▶ _Task requirements_
Retype the listing that follows, leaving nothing out.

▶ _Records for processing_
◆ ◆ ◆ ◆ ◆
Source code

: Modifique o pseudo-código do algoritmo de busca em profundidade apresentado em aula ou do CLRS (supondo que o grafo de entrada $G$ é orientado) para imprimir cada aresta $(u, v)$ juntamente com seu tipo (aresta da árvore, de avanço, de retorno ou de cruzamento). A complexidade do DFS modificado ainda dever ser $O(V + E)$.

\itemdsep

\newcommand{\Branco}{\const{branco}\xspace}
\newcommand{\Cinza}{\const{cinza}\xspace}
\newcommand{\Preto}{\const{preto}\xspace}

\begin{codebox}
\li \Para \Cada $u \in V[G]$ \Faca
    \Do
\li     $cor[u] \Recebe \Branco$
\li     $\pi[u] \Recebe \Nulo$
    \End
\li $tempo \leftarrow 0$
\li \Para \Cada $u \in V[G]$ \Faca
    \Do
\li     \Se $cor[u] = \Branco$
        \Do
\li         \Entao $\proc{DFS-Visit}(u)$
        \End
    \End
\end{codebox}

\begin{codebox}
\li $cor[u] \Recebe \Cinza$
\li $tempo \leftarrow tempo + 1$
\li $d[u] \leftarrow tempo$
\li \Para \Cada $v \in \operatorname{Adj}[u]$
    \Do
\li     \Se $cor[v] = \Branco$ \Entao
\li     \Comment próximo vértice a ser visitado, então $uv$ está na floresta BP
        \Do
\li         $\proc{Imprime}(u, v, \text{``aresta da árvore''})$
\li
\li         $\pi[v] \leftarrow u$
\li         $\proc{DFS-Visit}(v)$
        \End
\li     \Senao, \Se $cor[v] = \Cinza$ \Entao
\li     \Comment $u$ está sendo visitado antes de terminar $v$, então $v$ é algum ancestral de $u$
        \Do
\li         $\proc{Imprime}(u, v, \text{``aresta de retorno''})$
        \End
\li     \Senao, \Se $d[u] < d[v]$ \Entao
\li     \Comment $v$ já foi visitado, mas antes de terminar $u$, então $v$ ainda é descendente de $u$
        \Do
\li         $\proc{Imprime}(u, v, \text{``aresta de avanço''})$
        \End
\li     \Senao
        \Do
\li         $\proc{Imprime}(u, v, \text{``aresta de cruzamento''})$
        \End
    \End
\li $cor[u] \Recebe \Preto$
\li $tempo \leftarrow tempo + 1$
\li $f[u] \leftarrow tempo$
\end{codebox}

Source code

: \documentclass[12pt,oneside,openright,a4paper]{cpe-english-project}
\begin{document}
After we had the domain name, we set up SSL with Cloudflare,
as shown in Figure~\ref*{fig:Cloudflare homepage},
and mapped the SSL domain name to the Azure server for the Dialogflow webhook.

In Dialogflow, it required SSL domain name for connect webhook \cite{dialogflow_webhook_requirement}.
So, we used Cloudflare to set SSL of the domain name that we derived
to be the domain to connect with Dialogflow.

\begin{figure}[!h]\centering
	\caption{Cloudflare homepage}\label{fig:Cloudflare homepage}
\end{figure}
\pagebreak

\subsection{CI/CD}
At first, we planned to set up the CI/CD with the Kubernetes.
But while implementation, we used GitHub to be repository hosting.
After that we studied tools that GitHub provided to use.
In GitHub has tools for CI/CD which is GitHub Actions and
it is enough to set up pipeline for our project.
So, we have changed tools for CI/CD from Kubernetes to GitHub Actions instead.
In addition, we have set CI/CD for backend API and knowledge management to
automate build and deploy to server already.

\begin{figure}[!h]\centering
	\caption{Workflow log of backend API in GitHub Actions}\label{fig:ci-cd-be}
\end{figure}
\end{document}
◆ ◆ ◆ ◆ ◆
▶ _Solution_
Source code

: Modifique o pseudo-código do algoritmo de busca em profundidade apresentado em aula ou do CLRS (supondo que o grafo de entrada $G$ é orientado) para imprimir cada aresta $(u, v)$ juntamente com seu tipo (aresta da árvore, de avanço, de retorno ou de cruzamento). A complexidade do DFS modificado ainda dever ser $O(V + E)$.

\itemdsep

\newcommand{\Branco}{\const{branco}\xspace}
\newcommand{\Cinza}{\const{cinza}\xspace}
\newcommand{\Preto}{\const{preto}\xspace}

\begin{codebox}
\li \Para \Cada $u \in V[G]$ \Faca
    \Do
\li     $cor[u] \Recebe \Branco$
\li     $\pi[u] \Recebe \Nulo$
    \End
\li $tempo \leftarrow 0$
\li \Para \Cada $u \in V[G]$ \Faca
    \Do
\li     \Se $cor[u] = \Branco$
        \Do
\li         \Entao $\proc{DFS-Visit}(u)$
        \End
    \End
\end{codebox}

\begin{codebox}
\li $cor[u] \Recebe \Cinza$
\li $tempo \leftarrow tempo + 1$
\li $d[u] \leftarrow tempo$
\li \Para \Cada $v \in \operatorname{Adj}[u]$
    \Do
\li     \Se $cor[v] = \Branco$ \Entao
\li     \Comment próximo vértice a ser visitado, então $uv$ está na floresta BP
        \Do
\li         $\proc{Imprime}(u, v, \text{``aresta da árvore''})$
\li
\li         $\pi[v] \leftarrow u$
\li         $\proc{DFS-Visit}(v)$
        \End
\li     \Senao, \Se $cor[v] = \Cinza$ \Entao
\li     \Comment $u$ está sendo visitado antes de terminar $v$, então $v$ é algum ancestral de $u$
        \Do
\li         $\proc{Imprime}(u, v, \text{``aresta de retorno''})$
        \End
\li     \Senao, \Se $d[u] < d[v]$ \Entao
\li     \Comment $v$ já foi visitado, mas antes de terminar $u$, então $v$ ainda é descendente de $u$
        \Do
\li         $\proc{Imprime}(u, v, \text{``aresta de avanço''})$
        \End
\li     \Senao
        \Do
\li         $\proc{Imprime}(u, v, \text{``aresta de cruzamento''})$
        \End
    \End
\li $cor[u] \Recebe \Preto$
\li $tempo \leftarrow tempo + 1$
\li $f[u] \leftarrow tempo$
\end{codebox}

Source code

: \documentclass[12pt,oneside,openright,a4paper]{cpe-english-project}
\begin{document}
After we had the domain name, we set up SSL with Cloudflare,
as shown in Figure~\ref*{fig:Cloudflare homepage},
and mapped the SSL domain name to the Azure server for the Dialogflow webhook.

In Dialogflow, it required SSL domain name for connect webhook \cite{dialogflow_webhook_requirement}.
So, we used Cloudflare to set SSL of the domain name that we derived
to be the domain to connect with Dialogflow.

\begin{figure}[!h]\centering
	\caption{Cloudflare homepage}\label{fig:Cloudflare homepage}
\end{figure}
\pagebreak

\subsection{CI/CD}
At first, we planned to set up the CI/CD with the Kubernetes.
But while implementation, we used GitHub to be repository hosting.
After that we studied tools that GitHub provided to use.
In GitHub has tools for CI/CD which is GitHub Actions and
it is enough to set up pipeline for our project.
So, we have changed tools for CI/CD from Kubernetes to GitHub Actions instead.
In addition, we have set CI/CD for backend API and knowledge management to
automate build and deploy to server already.

\begin{figure}[!h]\centering
	\caption{Workflow log of backend API in GitHub Actions}\label{fig:ci-cd-be}
\end{figure}
\end{document}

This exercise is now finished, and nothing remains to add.